Colaborar sem colapsar: a próxima revolução é emocional
Cultura de Doação

Por Luiza Serpa
A filantropia tem falado muito sobre colaboração. Sobre redes, parcerias, alianças, filantropia coletiva, participativa. Mas pouco sobre o que sustenta tudo isso: as emoções.
No campo social, quem atua sabe que o desafio nem sempre está só em captar recursos, mas em lidar com o outro. Com as diferenças, com o ego do parceiro, com o ritmo da equipe, com o desgaste de quem vive tentando mudar o mundo, que pensa diferente e tem uma visão de longo prazo.
Chamamos de colaboração o que, muitas vezes, é apenas coordenação de ações, com interesses individuais organizados. Para colaborar de verdade, é preciso desenvolver inteligência emocional coletiva, ter a capacidade de, em grupo, sustentar desconfortos, acolher frustrações e seguir em movimento, mesmo sem consenso. O lado invisível do impacto.
As pesquisas da Harvard Business Review mostram que times emocionalmente seguros são até 35% mais produtivos e criativos. No setor social, isso é ainda mais vital: nossos temas são sensíveis, nossos recursos escassos e nossas lideranças, sobrecarregadas.
Mas quantas vezes financiadores e organizações avaliam a saúde emocional das equipes que executam projetos? Quantas redes de impacto colocam tempo para escuta, mediação de conflitos e descanso coletivo?
Enquanto continuarmos medindo sucesso apenas por indicadores financeiros e metas atingidas, ignoraremos a infraestrutura invisível que sustenta qualquer transformação: relações saudáveis. Uau! Baita desafio.
Desenvolver inteligência emocional coletiva não é “papo leve”, secundário. É estratégia!
Significa construir confiança antes de pedir desempenho, incluir pausas e espaços de escuta nos cronogramas, dar nomes aos desconfortos e criar ambientes onde vulnerabilidade não é fraqueza, mas condição para inovação.
As organizações que entenderem isso primeiro, terão vantagem: vão reter talentos, lidar melhor com tensões e tomar decisões mais maduras e colaborativas.
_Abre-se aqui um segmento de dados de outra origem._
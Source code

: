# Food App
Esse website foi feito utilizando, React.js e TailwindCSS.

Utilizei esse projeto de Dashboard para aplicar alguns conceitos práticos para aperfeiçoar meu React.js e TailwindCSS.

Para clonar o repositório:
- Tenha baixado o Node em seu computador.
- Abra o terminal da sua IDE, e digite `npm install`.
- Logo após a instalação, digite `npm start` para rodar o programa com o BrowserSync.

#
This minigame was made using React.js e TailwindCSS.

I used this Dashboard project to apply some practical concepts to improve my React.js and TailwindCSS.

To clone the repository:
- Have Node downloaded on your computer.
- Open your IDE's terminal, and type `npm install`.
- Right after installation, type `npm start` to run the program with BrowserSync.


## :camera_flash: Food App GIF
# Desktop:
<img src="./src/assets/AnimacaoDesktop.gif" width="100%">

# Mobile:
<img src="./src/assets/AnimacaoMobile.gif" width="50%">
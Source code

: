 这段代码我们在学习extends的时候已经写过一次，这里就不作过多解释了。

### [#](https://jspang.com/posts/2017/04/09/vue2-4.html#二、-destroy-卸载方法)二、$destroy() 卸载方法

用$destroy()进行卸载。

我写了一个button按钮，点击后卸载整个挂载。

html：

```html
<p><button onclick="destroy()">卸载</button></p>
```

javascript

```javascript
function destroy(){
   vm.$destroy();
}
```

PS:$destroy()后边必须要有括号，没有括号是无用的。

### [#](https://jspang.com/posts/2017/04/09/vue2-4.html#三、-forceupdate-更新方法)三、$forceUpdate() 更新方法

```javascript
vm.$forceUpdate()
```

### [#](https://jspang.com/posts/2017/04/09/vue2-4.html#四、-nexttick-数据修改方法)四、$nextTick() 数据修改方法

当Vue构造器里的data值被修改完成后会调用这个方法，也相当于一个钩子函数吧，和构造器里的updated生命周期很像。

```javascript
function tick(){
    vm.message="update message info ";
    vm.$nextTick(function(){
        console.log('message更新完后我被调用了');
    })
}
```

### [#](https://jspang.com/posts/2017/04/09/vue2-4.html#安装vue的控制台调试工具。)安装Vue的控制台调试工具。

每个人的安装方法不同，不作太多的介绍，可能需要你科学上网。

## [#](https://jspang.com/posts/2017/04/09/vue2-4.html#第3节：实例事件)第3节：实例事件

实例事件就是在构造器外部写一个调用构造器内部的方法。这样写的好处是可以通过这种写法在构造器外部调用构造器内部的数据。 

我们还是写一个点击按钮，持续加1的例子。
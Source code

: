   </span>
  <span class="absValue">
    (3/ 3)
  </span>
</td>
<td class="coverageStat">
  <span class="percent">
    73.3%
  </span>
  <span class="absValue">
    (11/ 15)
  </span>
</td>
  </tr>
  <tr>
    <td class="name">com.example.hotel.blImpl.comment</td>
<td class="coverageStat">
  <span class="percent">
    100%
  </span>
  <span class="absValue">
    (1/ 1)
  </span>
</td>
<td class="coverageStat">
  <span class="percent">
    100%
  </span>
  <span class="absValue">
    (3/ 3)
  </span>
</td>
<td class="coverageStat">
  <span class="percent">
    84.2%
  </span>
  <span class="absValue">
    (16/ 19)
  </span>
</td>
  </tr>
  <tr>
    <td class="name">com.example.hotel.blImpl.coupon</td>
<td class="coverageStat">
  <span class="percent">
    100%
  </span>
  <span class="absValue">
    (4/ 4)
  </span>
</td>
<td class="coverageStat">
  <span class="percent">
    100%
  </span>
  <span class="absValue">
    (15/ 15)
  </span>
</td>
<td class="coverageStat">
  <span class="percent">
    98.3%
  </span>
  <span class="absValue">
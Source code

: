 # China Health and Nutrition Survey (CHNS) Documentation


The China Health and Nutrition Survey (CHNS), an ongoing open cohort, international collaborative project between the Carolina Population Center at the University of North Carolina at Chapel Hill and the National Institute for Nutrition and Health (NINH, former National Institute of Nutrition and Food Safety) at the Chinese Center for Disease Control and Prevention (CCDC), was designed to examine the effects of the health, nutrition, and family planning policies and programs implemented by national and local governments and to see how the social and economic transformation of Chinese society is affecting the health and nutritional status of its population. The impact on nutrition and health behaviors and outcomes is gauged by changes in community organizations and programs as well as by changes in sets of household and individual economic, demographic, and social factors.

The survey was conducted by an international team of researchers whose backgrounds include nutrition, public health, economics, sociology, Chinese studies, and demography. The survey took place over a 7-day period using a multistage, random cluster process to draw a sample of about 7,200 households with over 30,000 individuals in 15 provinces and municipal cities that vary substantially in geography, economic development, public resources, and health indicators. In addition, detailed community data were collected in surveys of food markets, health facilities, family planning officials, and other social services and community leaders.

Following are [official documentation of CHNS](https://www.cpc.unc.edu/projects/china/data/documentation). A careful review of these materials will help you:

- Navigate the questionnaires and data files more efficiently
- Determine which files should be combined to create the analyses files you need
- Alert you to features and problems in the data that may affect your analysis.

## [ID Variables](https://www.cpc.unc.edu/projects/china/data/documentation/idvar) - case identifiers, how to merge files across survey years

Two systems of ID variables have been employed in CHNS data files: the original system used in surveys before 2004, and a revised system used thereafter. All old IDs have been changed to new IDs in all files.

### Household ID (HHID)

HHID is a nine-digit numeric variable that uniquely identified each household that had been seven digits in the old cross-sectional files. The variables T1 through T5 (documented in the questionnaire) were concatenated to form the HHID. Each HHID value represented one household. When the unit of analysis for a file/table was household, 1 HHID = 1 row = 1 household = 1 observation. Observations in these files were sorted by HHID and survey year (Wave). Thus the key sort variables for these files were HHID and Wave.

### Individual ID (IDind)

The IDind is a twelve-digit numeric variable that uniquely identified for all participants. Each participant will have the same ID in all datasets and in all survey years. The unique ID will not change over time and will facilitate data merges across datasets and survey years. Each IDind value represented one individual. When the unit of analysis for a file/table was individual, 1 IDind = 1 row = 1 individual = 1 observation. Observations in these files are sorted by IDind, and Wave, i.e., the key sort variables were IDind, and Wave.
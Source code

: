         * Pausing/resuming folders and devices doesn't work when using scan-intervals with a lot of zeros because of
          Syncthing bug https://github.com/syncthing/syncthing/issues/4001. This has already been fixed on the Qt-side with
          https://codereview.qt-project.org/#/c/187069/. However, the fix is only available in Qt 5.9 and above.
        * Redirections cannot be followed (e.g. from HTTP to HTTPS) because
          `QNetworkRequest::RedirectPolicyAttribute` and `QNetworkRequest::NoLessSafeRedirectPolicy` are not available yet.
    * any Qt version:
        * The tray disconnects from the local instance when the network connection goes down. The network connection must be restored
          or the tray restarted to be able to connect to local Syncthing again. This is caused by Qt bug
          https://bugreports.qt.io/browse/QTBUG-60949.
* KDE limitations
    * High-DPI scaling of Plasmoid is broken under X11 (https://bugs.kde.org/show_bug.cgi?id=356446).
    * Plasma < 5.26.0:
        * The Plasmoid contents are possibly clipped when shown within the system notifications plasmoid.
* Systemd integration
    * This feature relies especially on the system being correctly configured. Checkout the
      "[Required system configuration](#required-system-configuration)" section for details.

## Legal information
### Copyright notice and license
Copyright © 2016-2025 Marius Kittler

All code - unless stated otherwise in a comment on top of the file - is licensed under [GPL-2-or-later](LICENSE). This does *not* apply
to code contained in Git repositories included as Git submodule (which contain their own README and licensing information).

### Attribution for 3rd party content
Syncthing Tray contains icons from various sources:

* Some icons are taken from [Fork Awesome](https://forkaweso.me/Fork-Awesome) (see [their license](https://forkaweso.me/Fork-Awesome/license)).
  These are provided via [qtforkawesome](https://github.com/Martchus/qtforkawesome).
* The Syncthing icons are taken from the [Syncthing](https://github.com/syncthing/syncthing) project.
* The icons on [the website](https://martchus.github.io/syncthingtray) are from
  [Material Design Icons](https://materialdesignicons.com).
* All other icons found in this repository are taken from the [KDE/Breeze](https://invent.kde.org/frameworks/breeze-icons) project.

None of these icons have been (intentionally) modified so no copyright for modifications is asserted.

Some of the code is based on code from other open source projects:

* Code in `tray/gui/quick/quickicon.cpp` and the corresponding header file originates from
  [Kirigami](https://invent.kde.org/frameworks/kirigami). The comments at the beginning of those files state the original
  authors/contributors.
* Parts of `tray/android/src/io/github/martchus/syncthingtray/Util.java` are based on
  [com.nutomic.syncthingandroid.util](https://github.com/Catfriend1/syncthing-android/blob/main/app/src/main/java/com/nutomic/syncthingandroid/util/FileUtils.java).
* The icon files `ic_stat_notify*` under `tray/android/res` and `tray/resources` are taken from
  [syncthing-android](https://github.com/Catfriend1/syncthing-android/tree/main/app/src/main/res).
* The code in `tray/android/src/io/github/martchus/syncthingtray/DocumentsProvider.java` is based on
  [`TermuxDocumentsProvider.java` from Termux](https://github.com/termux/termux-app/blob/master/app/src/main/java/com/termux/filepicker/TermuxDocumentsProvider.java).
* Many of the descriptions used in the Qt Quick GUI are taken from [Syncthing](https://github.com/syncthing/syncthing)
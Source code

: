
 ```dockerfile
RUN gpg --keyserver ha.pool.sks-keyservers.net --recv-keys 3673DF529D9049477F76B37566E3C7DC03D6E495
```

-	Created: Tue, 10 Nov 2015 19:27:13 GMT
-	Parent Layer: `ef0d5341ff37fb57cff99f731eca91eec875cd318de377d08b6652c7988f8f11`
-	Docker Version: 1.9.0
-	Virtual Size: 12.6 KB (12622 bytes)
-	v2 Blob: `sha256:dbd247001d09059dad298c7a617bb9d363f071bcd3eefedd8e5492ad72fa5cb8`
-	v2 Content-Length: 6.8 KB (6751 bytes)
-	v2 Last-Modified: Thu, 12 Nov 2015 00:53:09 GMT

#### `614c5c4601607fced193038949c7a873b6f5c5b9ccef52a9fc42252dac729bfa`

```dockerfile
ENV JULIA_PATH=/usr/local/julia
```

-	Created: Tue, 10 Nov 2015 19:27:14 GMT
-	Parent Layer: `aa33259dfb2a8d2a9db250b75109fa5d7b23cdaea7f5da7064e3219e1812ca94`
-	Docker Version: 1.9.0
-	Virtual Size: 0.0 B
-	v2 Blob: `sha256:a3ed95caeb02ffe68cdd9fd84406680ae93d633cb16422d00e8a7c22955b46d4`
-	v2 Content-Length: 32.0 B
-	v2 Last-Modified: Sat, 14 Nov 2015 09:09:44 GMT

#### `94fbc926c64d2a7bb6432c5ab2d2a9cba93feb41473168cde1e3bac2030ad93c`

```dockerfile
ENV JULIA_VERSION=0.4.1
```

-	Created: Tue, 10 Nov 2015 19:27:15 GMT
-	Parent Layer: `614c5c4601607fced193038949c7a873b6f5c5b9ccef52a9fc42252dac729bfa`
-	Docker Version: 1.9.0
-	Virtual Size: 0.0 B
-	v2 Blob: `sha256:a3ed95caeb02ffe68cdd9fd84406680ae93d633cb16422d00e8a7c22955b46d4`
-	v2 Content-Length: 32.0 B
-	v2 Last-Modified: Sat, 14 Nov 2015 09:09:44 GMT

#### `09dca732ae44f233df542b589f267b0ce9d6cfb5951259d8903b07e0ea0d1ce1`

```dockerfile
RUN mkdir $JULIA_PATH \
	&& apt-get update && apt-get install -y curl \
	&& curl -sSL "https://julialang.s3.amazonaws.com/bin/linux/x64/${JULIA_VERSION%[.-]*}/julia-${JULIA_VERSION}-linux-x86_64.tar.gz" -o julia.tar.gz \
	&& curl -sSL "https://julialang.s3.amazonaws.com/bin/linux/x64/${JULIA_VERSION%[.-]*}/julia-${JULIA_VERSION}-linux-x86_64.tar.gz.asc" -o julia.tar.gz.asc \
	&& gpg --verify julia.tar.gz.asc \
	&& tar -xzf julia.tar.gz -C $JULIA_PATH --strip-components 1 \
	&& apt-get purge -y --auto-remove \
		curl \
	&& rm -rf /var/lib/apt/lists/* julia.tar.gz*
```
É a revolução silenciosa que começa nas reuniões, nas conversas difíceis e nas pausas que raramente nos permitimos. Será que chego lá?
Talvez o futuro da filantropia não dependa apenas de mais recursos, mas de mais maturidade emocional.
A empatia que pregamos para fora precisa existir também entre nós.
Porque se queremos transformar o mundo sem nos destruir no processo, precisamos aprender a colaborar sem colapsar.
*A opinião dos colunistas não reflete, necessariamente, a opinião do Observatório do Terceiro Setor.